サファエルは頭をあげると、ラグナスの差し出した翼を握った。

「戦乙女である私が魔の力を得た英雄とともに戦う、まるで神魔が和解したようだな」

「そんな未来が、来ればいいね」

ラグナスはここにはいない小さき英雄のことを思った。



かくして、英雄たちと禁軍の停戦はなったが、英雄たちは一人として気づいていなかった、この停戦が、アメイジア大陸全土を巻き込む決戦の始まりであることに。





「私に会いたい、と?」

キバはとある実験中に不思議な人物の面会を受けた。

「始めまして、わたくしの名前はカオス、混沌よりの使者でごさいます」

その女は京劇のような派手な形状ながら、不気味な黒い装束をまとい、闇のような黒髪の、漆黒と言う表現がしっくりくる姿だった。

「エディノニアの最終皇帝キバ様とお見受けします」

カオスと名乗るこの女、なぜかキバが未来から来たことを知っている。

慄くキバだが、カオスはにやりと笑いながら口を開いた。

「もしあなたがより強い力を欲するならば、わたくしが力をお貸しいたしましょう」

カオスの瞳が、一瞬光ったが、キバはそれには気づかなかった。

「・・・力、だと?」

「はい、あなた自身に力を与えます、あらゆる魔法に属さない虚無なる力、混沌の導き手たる力を」

怪しい誘いだ、しかしキバは、何故かこのカオスの誘いに乗らねばならない気がした。

気がつくとキバは、こくりと頷いていた。

「はい、承りました、これであなたも混沌に属する虚無の住人です」

カオスの表情に、微かな冷笑があることに、キバは気がつかなかった。







『そなたは、何のために戦うのだ?、何を望み、戦う?』

「未来を、みんなが笑える明日を望みます」

『その未来の果てには何がある?、そこに光はあるのか?』

「・・・わかりません、ですが光を信じて、未来のために戦うことこそが、人の、否、生きとし生けるものの本質ではないでしょうか?」


『魔物と人が融和し、神を打倒した先にある未来は混沌ではないのか?、必要悪として生み出された魔物と交わることは、己自身も悪に染まることではないのか?』

「違います、必要悪と定めたのは神、故に単純な善悪は神が定めたもの、本質的には人間も魔物も、変わらぬはずです」

『・・・ふむ、そなたの考えることはよくわかった、未熟な理想論、それに伴わぬ性善説、が、我はそのような、実に人間らしい考えは嫌いではない』

「・・・あの、あなたは一体?」

『そう言えば名乗っておらなんだな、我は『名状しがたきもの』、または『邪悪の皇太子』、そして風神ハス・・・』





いくつかの蝋燭のみが光を与えている洞穴のなかで、九重は座禅を組み、仙気を集中していたが、すっと目を開いた。

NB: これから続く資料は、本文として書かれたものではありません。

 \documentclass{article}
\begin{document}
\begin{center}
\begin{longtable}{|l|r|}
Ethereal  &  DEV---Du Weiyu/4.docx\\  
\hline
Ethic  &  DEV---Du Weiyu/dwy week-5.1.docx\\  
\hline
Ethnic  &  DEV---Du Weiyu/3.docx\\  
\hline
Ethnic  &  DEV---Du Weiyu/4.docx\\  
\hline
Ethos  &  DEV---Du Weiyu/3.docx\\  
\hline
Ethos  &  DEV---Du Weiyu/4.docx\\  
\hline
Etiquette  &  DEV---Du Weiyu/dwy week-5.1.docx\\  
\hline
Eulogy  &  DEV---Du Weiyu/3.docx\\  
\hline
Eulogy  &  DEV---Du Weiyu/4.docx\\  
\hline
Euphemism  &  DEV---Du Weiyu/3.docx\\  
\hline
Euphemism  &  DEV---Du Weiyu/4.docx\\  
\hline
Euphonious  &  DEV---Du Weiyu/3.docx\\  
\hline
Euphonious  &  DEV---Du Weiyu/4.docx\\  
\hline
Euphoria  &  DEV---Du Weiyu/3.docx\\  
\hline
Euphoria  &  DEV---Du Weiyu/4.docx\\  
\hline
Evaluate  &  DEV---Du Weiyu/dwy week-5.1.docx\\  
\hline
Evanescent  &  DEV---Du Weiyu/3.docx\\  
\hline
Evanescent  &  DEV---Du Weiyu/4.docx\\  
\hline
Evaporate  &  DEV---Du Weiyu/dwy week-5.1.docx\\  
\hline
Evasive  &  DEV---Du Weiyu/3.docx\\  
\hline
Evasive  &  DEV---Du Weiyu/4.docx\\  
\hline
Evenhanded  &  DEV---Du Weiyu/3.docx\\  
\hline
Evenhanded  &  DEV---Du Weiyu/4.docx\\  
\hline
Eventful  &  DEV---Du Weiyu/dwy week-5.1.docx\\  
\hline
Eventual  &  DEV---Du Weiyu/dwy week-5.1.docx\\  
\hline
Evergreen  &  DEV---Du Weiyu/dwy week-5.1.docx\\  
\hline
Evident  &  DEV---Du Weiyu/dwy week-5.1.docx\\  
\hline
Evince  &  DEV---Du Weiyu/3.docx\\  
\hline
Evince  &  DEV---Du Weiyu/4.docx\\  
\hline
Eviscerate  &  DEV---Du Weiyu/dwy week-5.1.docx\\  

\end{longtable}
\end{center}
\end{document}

反対側の洞穴ではクインシーが籠手を身につけ、九重の身体に残っていた感覚をもとに必殺の技、魂魄隔離を会得せんとしていた。


すでにこの時代に来てから幾日かが過ぎており、九重も仙術を使いこなせるようになりつつあった。


「九重」

洞穴にクインシーが立ち入ってきたことを察知し、九重は首を出入り口に向けた。